PROBLEM REQUIREMENTS: Look through the listing below for the word "value" and copy every line where it occurs.

--- START ---

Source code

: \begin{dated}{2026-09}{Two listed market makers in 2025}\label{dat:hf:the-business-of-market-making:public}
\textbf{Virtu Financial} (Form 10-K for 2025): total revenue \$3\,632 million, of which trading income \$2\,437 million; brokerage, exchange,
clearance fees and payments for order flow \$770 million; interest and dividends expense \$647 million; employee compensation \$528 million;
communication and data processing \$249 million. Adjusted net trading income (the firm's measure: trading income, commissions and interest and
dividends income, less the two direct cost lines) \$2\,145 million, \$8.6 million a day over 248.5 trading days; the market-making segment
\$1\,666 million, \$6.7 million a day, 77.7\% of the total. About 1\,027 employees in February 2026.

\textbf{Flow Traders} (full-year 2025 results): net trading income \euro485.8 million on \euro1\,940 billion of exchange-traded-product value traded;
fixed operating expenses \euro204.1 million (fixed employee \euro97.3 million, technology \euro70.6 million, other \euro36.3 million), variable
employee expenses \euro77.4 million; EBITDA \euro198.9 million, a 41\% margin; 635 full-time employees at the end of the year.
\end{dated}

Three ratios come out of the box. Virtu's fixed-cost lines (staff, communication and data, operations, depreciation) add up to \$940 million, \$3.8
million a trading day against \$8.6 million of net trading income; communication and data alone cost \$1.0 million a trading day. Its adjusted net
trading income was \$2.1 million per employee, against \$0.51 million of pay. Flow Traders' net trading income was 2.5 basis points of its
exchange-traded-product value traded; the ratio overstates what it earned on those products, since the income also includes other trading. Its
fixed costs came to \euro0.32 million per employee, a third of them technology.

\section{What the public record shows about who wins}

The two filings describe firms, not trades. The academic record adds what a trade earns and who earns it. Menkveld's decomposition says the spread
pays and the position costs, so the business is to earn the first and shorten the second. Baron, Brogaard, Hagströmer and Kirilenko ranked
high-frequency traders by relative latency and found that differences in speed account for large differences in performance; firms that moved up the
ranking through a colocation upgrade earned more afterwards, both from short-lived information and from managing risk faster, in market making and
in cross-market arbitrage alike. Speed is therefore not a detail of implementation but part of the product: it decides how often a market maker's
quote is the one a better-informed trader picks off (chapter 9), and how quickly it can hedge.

--- END ---
--- START ---

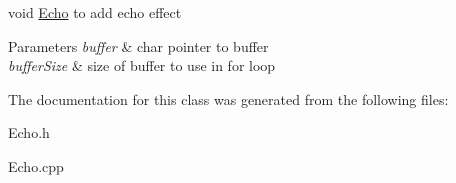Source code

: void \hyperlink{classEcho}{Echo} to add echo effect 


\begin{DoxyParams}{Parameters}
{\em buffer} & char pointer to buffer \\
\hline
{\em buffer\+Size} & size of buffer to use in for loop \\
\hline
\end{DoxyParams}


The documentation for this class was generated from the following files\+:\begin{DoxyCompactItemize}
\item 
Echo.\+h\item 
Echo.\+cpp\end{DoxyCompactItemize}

--- END ---
--- START ---

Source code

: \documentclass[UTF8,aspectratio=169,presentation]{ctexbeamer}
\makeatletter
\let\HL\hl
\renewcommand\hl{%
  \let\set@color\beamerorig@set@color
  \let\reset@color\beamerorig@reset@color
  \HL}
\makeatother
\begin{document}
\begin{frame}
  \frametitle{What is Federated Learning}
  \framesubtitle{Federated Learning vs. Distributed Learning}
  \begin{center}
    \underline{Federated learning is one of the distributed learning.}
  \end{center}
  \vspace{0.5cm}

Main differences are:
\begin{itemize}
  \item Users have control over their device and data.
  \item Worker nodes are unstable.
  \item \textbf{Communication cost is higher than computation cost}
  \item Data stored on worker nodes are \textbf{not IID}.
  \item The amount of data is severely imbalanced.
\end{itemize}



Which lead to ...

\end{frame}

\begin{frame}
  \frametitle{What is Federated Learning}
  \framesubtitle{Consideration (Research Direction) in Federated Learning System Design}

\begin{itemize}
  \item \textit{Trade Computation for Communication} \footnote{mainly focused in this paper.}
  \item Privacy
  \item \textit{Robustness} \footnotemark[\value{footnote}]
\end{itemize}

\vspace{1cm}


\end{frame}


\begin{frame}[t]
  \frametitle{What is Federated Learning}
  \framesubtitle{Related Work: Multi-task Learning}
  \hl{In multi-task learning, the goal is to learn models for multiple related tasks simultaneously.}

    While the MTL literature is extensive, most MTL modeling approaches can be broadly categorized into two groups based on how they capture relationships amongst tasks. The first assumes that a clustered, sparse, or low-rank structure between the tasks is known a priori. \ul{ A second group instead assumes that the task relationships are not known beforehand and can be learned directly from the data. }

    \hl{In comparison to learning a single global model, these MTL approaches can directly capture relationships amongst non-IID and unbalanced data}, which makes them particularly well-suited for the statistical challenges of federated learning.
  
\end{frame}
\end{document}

--- END ---

SOLUTION BELOW:
\textbf{Flow Traders} (full-year 2025 results): net trading income \euro485.8 million on \euro1\,940 billion of exchange-traded-product value traded;
exchange-traded-product value traded; the ratio overstates what it earned on those products, since the income also includes other trading. Its
  \item \textit{Robustness} \footnotemark[\value{footnote}]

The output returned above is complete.